Please copy exactly the lines from the top of the data through the line containing "- Clean, minimal design", and nothing else.

[DATA PROVIDED — start]

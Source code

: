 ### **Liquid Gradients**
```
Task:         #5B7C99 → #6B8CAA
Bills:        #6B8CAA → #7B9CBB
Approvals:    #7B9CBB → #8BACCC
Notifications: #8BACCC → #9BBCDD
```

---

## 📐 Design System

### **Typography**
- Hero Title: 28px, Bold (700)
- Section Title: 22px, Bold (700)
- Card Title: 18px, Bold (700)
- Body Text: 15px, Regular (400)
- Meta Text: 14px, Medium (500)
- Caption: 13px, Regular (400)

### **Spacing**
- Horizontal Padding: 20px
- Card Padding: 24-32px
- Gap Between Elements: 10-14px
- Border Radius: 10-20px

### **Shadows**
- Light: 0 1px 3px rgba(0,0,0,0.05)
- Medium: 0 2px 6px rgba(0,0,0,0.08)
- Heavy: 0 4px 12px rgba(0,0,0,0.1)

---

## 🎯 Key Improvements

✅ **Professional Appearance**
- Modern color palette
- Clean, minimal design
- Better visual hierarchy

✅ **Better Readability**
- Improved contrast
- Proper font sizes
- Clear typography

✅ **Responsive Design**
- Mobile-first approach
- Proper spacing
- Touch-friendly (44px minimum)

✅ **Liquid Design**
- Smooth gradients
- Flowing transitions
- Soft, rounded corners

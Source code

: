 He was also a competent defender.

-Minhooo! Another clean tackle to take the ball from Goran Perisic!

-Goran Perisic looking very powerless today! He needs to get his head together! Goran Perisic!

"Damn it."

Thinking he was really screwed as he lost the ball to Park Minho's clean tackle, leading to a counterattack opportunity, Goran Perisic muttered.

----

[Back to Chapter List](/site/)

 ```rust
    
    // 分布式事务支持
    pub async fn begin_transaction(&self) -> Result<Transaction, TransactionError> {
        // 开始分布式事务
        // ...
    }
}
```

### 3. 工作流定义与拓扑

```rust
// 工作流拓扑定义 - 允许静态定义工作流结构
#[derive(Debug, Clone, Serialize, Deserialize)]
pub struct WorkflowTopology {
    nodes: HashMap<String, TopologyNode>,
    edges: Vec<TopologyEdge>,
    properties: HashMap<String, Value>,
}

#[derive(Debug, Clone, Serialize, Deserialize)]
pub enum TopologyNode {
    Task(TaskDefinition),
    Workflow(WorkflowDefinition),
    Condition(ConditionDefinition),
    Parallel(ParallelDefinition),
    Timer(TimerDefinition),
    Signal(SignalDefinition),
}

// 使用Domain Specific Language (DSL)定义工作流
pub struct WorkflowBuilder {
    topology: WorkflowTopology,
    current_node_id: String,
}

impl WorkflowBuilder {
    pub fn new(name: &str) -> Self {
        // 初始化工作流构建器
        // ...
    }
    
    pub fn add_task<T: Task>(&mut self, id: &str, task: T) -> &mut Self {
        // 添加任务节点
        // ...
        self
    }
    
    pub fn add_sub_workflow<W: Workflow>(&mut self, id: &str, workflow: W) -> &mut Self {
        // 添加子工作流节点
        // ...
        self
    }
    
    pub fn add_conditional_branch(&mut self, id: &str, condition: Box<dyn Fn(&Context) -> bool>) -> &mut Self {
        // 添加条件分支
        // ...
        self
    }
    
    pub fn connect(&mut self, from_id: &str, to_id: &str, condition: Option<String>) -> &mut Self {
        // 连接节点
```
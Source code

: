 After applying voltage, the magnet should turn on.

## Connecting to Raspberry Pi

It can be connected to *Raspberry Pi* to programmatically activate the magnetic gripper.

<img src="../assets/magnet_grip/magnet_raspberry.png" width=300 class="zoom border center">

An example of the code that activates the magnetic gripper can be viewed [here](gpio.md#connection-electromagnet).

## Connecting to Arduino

[DATA PROVIDED — finish]

EXERCISE OUTPUT —
Source code

: ### **Liquid Gradients**
```
Task:         #5B7C99 → #6B8CAA
Bills:        #6B8CAA → #7B9CBB
Approvals:    #7B9CBB → #8BACCC
Notifications: #8BACCC → #9BBCDD
```

---

## 📐 Design System

### **Typography**
- Hero Title: 28px, Bold (700)
- Section Title: 22px, Bold (700)
- Card Title: 18px, Bold (700)
- Body Text: 15px, Regular (400)
- Meta Text: 14px, Medium (500)
- Caption: 13px, Regular (400)

### **Spacing**
- Horizontal Padding: 20px
- Card Padding: 24-32px
- Gap Between Elements: 10-14px
- Border Radius: 10-20px

### **Shadows**
- Light: 0 1px 3px rgba(0,0,0,0.05)
- Medium: 0 2px 6px rgba(0,0,0,0.08)
- Heavy: 0 4px 12px rgba(0,0,0,0.1)

---

## 🎯 Key Improvements

✅ **Professional Appearance**
- Modern color palette
- Clean, minimal design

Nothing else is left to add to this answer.